BATAM – BiPeKa DPRa PKS Sei Langkai menggelar kegiatan bertema “Bersama Mewujudkan Keluarga Tangguh, Ibu Sehat, Anak Cerdas, dan Berakhlak Mulia” di Gedung PAUDQ Khadijah, Perumahan GBAA Tahap V, Kelurahan Sei Langkai, Kecamatan Sagulung, Kota Batam, Ahad (19/7/2026).

Kegiatan ini memadukan lomba mewarnai anak, seminar parenting, serta pemeriksaan kesehatan bagi para ibu sebagai upaya memperkuat ketahanan keluarga melalui pendidikan, kesehatan, dan pengasuhan yang berkualitas.

Sebanyak 115 peserta mengikuti kegiatan tersebut, terdiri atas 54 peserta lomba mewarnai dan 61 ibu yang mengikuti seminar parenting sekaligus layanan pemeriksaan kesehatan.

Turut hadir dalam kegiatan ini Ketua BiPeKa DPD Kota Batam, Juwita Purnama Sari, Kepala PAUDQ Khadijah Siti Maskanah, Ketua RW 17 Desmawati, Ketua RT 02 Lina, serta pengurus BiPeKa Sei Langkai bersama masyarakat setempat.

Wakil Ketua BiPeKa Sei Langkai, Esti Yulia Hardani, dalam sambutannya menyampaikan rasa syukur atas terselenggaranya kegiatan yang memberikan manfaat bagi ibu dan anak sekaligus.

“Kegiatan ini merupakan bentuk kepedulian BIPEKA dalam memperkuat ketahanan keluarga melalui peningkatan kualitas pengasuhan anak, pelayanan kesehatan bagi para ibu, serta pembentukan karakter keluarga yang harmonis dan berakhlak mulia,” ujarnya.

Ia menjelaskan, selain seminar parenting, para ibu juga memperoleh layanan pemeriksaan kesehatan seperti cek tekanan darah, gula darah, asam urat, kolesterol, hingga terapi totok punggung.

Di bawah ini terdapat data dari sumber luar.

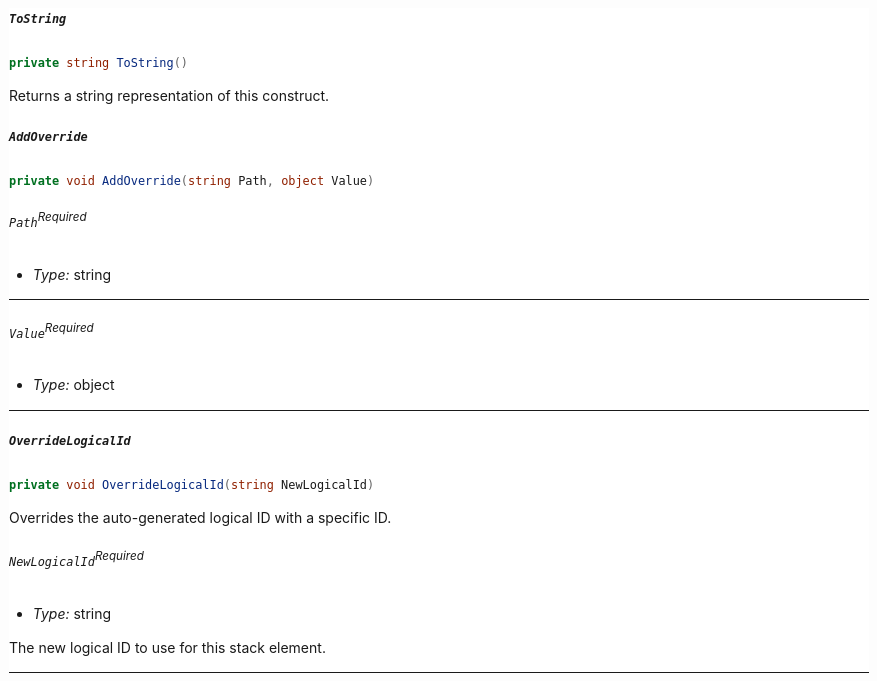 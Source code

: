 ##### `ToString` <a name="ToString" id="rhizo-co-terraform-provider-oci.dataOciDatabaseExternalNonContainerDatabase.DataOciDatabaseExternalNonContainerDatabase.toString"></a>

```csharp
private string ToString()
```

Returns a string representation of this construct.

##### `AddOverride` <a name="AddOverride" id="rhizo-co-terraform-provider-oci.dataOciDatabaseExternalNonContainerDatabase.DataOciDatabaseExternalNonContainerDatabase.addOverride"></a>

```csharp
private void AddOverride(string Path, object Value)
```

###### `Path`<sup>Required</sup> <a name="Path" id="rhizo-co-terraform-provider-oci.dataOciDatabaseExternalNonContainerDatabase.DataOciDatabaseExternalNonContainerDatabase.addOverride.parameter.path"></a>

- *Type:* string

---

###### `Value`<sup>Required</sup> <a name="Value" id="rhizo-co-terraform-provider-oci.dataOciDatabaseExternalNonContainerDatabase.DataOciDatabaseExternalNonContainerDatabase.addOverride.parameter.value"></a>

- *Type:* object

---

##### `OverrideLogicalId` <a name="OverrideLogicalId" id="rhizo-co-terraform-provider-oci.dataOciDatabaseExternalNonContainerDatabase.DataOciDatabaseExternalNonContainerDatabase.overrideLogicalId"></a>

```csharp
private void OverrideLogicalId(string NewLogicalId)
```

Overrides the auto-generated logical ID with a specific ID.

###### `NewLogicalId`<sup>Required</sup> <a name="NewLogicalId" id="rhizo-co-terraform-provider-oci.dataOciDatabaseExternalNonContainerDatabase.DataOciDatabaseExternalNonContainerDatabase.overrideLogicalId.parameter.newLogicalId"></a>

- *Type:* string

The new logical ID to use for this stack element.

---
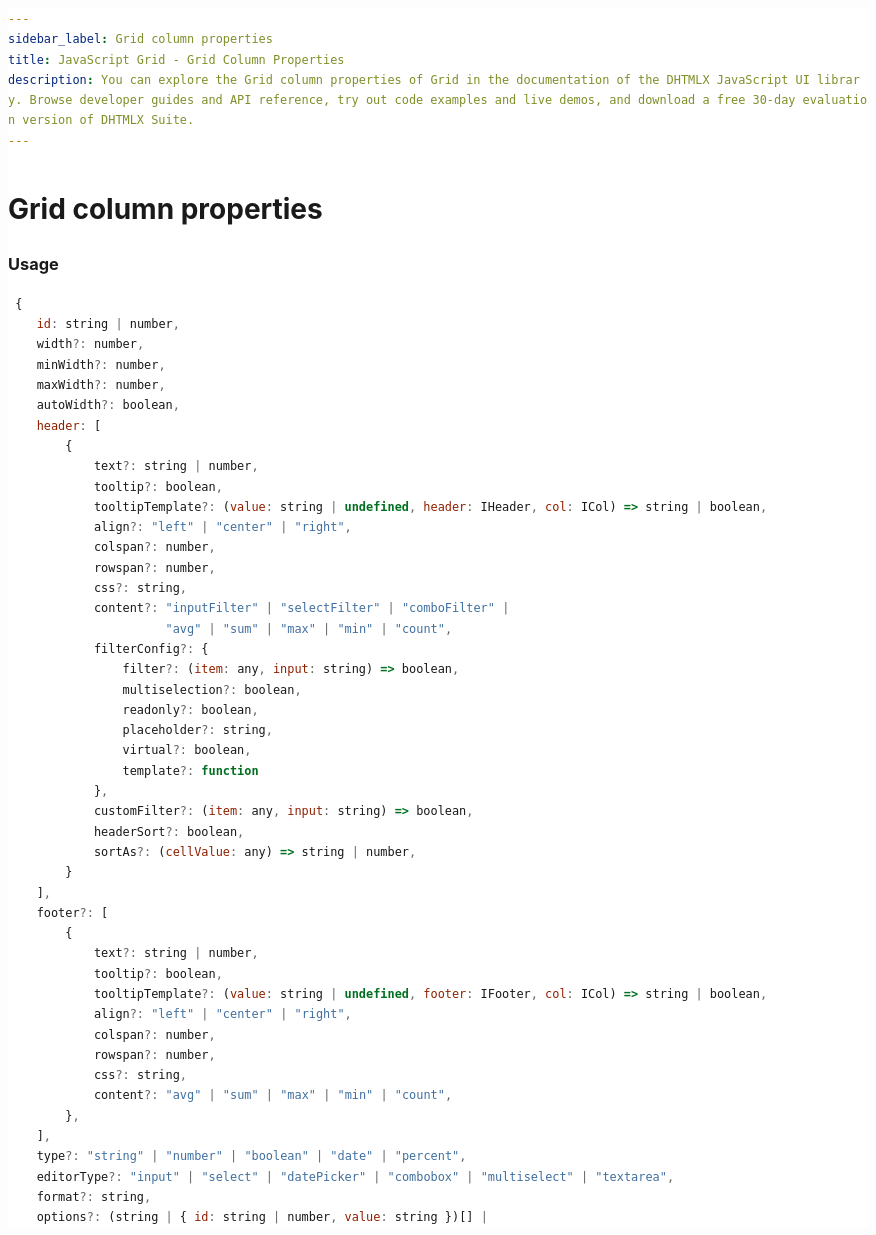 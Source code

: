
 ```yaml
---
sidebar_label: Grid сolumn properties
title: JavaScript Grid - Grid Column Properties 
description: You can explore the Grid column properties of Grid in the documentation of the DHTMLX JavaScript UI library. Browse developer guides and API reference, try out code examples and live demos, and download a free 30-day evaluation version of DHTMLX Suite.
---
```


# Grid column properties

### Usage

```javascript
 {
    id: string | number,
    width?: number,
    minWidth?: number,
    maxWidth?: number,
    autoWidth?: boolean,
    header: [
        {
            text?: string | number,
            tooltip?: boolean,
            tooltipTemplate?: (value: string | undefined, header: IHeader, col: ICol) => string | boolean,
            align?: "left" | "center" | "right",
            colspan?: number,
            rowspan?: number,
            css?: string,
            content?: "inputFilter" | "selectFilter" | "comboFilter" |
                      "avg" | "sum" | "max" | "min" | "count",
            filterConfig?: {
                filter?: (item: any, input: string) => boolean,
                multiselection?: boolean,
                readonly?: boolean,
                placeholder?: string,
                virtual?: boolean,
                template?: function
            },
            customFilter?: (item: any, input: string) => boolean,
            headerSort?: boolean,
            sortAs?: (cellValue: any) => string | number,
        }
    ],
    footer?: [
        {
            text?: string | number,
            tooltip?: boolean,
            tooltipTemplate?: (value: string | undefined, footer: IFooter, col: ICol) => string | boolean,
        	align?: "left" | "center" | "right",
            colspan?: number,
            rowspan?: number,
            css?: string,
            content?: "avg" | "sum" | "max" | "min" | "count",
        },
    ],
    type?: "string" | "number" | "boolean" | "date" | "percent",
    editorType?: "input" | "select" | "datePicker" | "combobox" | "multiselect" | "textarea",
    format?: string,
    options?: (string | { id: string | number, value: string })[] |
```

Menurutnya, kesehatan ibu menjadi salah satu fondasi penting dalam membangun keluarga yang kuat.

Esti juga mengajak seluruh peserta untuk terus mempererat silaturahmi, saling mendukung, dan bersama-sama menciptakan lingkungan keluarga yang sehat, harmonis, dan penuh kasih sayang.

Pada sesi parenting, Ketua BiPeKa DPD Kota Batam Juwita Purnama Sari menyampaikan materi bertajuk “Seni Komunikasi Efektif antara Orang Tua dan Anak.” Ia menegaskan bahwa komunikasi merupakan jembatan yang menghubungkan hati orang tua dengan anak.

Menurutnya, komunikasi yang efektif bukan sekadar kemampuan berbicara, tetapi juga kemampuan mendengarkan dengan empati, memahami perasaan anak, serta menyampaikan pesan dengan penuh kasih sayang. Dengan komunikasi yang baik, hubungan emosional dalam keluarga akan semakin erat sehingga anak merasa aman dan nyaman untuk menyampaikan pikiran maupun perasaannya.

Juwita menjelaskan bahwa komunikasi positif memiliki banyak manfaat, di antaranya memperkuat ikatan emosional orang tua dan anak, memudahkan penyampaian nilai-nilai kehidupan, mengembangkan kemampuan berpikir kritis anak, serta membentuk karakter melalui keteladanan dan nasihat yang lembut.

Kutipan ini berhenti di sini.